The European Union is hurtling towards enacting sanctions against the Chinese economy, the South China Morning Post reports, saying EU officials are preparing to sanction eight key Chinese companies believed to be linked to the Russian war effort in Ukraine. The companies have been accused of reselling European technology, mainly in the form of microchips used by Russian forces in Ukraine. EU leaders, however, are split over their future relationship with the rising Asian power.
EU sources said that they expected a deal on sanctions to be announced before European foreign ministers meet in Brussels on June, 26th. Beijing has previously warned that any sanctions are unnecessary and would provoke retaliation. European countries have been grappling with a potential economic decoupling from China, with some officials warning that China is an essential component for economic prosperity and that the United States is rushing Europe into cutting ties too quickly.

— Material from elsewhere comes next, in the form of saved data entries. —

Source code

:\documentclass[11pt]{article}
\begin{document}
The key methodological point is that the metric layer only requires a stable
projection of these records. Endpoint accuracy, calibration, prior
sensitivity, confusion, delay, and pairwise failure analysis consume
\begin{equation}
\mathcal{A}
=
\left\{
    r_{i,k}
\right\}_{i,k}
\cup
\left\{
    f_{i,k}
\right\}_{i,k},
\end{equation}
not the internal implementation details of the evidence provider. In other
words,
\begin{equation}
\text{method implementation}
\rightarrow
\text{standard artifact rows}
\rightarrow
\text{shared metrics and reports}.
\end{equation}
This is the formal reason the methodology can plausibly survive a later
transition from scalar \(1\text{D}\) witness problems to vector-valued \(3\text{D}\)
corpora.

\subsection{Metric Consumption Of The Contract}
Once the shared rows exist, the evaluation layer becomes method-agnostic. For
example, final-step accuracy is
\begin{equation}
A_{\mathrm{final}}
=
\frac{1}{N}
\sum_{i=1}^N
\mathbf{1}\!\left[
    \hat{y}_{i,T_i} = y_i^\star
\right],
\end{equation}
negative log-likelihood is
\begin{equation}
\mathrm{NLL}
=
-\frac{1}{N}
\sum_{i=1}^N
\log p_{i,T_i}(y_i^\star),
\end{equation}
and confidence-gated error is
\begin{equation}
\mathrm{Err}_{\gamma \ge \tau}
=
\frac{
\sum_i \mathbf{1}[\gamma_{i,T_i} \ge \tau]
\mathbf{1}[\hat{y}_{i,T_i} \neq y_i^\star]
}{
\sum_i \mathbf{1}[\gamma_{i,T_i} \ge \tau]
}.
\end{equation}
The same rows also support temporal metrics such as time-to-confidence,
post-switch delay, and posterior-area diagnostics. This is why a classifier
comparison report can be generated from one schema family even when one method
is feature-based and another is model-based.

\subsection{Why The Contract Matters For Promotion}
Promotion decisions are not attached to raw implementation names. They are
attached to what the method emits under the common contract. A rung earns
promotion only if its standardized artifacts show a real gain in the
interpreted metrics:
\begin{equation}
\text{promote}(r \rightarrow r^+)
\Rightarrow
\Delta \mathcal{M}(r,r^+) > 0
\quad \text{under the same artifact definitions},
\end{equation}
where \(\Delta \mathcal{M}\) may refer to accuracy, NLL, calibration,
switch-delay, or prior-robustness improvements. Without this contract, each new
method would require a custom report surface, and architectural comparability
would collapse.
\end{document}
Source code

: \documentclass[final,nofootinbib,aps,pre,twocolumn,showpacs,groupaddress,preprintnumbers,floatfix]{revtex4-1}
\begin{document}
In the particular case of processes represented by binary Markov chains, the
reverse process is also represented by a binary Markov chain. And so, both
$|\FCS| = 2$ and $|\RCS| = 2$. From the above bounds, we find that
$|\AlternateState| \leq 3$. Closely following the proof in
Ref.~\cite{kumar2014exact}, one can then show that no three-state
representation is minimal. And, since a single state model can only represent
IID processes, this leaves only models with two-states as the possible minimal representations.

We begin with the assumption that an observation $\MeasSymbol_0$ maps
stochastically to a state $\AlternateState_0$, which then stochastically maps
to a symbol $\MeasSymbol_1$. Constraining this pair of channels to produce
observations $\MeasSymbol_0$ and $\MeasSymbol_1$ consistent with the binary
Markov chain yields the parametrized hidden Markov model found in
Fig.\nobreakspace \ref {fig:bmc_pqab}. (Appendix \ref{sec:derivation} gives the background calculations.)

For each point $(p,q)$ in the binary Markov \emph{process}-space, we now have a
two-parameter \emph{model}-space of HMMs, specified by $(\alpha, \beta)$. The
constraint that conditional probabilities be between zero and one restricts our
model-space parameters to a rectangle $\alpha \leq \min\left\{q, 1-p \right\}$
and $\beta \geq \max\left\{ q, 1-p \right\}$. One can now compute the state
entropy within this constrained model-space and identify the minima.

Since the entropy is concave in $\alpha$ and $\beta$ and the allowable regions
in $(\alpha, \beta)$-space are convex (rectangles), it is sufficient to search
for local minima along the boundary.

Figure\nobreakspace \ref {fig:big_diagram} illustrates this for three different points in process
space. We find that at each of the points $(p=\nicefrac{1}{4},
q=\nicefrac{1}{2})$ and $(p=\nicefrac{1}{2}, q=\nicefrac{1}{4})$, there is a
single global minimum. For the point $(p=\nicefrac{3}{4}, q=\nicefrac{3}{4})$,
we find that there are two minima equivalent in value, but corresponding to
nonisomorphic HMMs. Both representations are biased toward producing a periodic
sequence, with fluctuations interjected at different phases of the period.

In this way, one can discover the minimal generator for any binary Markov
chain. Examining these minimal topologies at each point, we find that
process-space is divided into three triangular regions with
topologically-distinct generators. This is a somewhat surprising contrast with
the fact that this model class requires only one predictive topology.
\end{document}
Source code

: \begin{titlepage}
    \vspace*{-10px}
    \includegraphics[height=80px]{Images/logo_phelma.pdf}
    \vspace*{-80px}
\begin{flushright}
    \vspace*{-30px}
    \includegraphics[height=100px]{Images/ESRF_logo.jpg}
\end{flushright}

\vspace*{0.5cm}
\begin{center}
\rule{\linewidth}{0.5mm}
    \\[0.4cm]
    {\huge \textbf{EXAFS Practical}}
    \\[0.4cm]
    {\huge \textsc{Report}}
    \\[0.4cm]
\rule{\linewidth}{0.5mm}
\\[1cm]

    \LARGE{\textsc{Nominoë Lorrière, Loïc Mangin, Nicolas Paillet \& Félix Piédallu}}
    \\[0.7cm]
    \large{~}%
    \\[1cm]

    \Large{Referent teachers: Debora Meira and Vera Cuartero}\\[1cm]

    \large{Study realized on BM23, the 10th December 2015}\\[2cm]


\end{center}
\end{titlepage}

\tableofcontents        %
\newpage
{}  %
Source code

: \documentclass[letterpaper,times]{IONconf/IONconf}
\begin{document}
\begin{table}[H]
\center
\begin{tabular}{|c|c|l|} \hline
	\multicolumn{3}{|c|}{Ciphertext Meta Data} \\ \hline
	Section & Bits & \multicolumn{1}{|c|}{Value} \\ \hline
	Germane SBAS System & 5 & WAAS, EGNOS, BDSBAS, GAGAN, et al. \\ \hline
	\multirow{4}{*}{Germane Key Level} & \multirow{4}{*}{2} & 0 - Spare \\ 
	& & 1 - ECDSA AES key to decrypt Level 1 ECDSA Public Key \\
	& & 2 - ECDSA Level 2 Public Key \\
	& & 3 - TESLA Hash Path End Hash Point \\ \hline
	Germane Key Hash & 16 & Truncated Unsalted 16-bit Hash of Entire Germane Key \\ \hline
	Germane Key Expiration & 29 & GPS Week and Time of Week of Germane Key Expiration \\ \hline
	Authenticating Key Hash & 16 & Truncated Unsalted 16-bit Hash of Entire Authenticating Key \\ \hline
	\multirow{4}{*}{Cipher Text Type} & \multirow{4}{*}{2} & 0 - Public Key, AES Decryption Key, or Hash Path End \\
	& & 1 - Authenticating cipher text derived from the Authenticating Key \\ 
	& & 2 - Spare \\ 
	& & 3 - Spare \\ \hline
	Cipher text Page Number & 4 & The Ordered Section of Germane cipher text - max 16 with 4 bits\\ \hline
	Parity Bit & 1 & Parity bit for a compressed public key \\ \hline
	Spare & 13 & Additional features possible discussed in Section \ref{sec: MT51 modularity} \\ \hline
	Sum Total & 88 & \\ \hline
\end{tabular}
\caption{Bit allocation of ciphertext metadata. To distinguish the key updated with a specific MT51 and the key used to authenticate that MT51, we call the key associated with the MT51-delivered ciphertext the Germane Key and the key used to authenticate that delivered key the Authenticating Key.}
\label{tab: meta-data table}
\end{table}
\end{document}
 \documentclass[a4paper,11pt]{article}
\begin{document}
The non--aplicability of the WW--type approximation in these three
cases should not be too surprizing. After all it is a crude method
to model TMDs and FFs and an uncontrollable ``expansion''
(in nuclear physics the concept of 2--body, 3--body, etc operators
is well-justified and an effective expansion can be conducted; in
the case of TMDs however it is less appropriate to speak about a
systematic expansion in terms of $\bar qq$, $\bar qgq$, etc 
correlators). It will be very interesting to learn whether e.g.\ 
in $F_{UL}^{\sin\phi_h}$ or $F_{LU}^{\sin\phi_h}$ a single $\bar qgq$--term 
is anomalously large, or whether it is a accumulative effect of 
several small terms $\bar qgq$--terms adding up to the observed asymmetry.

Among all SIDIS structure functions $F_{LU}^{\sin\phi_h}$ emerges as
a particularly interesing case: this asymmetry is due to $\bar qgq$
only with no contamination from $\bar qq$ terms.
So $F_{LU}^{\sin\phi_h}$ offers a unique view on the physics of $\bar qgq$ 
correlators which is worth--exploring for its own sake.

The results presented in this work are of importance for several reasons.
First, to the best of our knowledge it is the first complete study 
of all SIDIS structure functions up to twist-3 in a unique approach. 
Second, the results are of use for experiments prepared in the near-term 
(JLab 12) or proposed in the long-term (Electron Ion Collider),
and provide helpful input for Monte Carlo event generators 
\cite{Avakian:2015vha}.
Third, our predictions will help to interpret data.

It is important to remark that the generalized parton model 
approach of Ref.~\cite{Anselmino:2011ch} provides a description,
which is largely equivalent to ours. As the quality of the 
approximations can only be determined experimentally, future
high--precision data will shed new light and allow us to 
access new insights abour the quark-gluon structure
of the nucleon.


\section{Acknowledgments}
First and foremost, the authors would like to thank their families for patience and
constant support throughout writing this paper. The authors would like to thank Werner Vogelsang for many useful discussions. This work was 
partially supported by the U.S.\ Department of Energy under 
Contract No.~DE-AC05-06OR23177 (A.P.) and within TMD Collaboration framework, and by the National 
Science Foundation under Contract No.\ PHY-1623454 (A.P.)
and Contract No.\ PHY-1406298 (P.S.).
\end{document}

Both Hungary and Greece are believed to be the primary voices of opposition against the measures, which they view could cripple the European economy worse than the schism with Russia. Any sanctions package would require unanimity among EU member states. The Netherlands is leading attempts to protect European semiconductor supplies from Chinese buyers, while Italy under the Meloni administration has moved to row back from previous engagement with China by withdrawing from the Belt and Road initiative.
The Chinese representative to the EU, Fu Cong, confirmed in an interview with The New Statesman that China would respond in kind to any sanctions package. Anti-Chinese hawks have warned that Beijing has long been a backdoor conduit to Western arms and technology into Russia. Fu added that so far, the EU has been reluctant to share details with China over sanctions violations, saying that China already goes to great lengths to prevent the resale of Western military technology to Russia.
China has played an ambiguous role throughout the Ukrainian war with attempts to mediate peace and allegations of trying to split the EU from the United States. Beijing evoked condemnation from across Europe for a diplomatic faux pas that questioned the sovereignty of post-Soviet states in Eastern Europe. The Chinese have also appealed to Western powers to cease sending weapons to Ukraine.
Chinese demands for European cosmetics firms to potentially hand over trade secrets triggered a low-level diplomatic incident last week.
Eurocrats will outline a new security strategy towards screening Chinese investments later this month with the EU preferring a “de-risking” strategy to China rather than cutting ties entirely and risking adverse economic consequences.
The Chinese government has been accused of attempting to coerce smaller European nations to acquiesce to its foreign policy objectives with a recent boycott of Lithuanian goods over the recognition of Taiwan doing much to worsen relations.
Proponents of continued trade with China say that Europe excludes the Chinese economy at its own peril and should have the ability to chart its own relations free from the U.S., while those wishing to scale back relations say that the CCP-run country is an authoritarian threat to the liberal rules-based order with the West already ignoring human rights abuses in Hong Kong and the plight of Taiwan.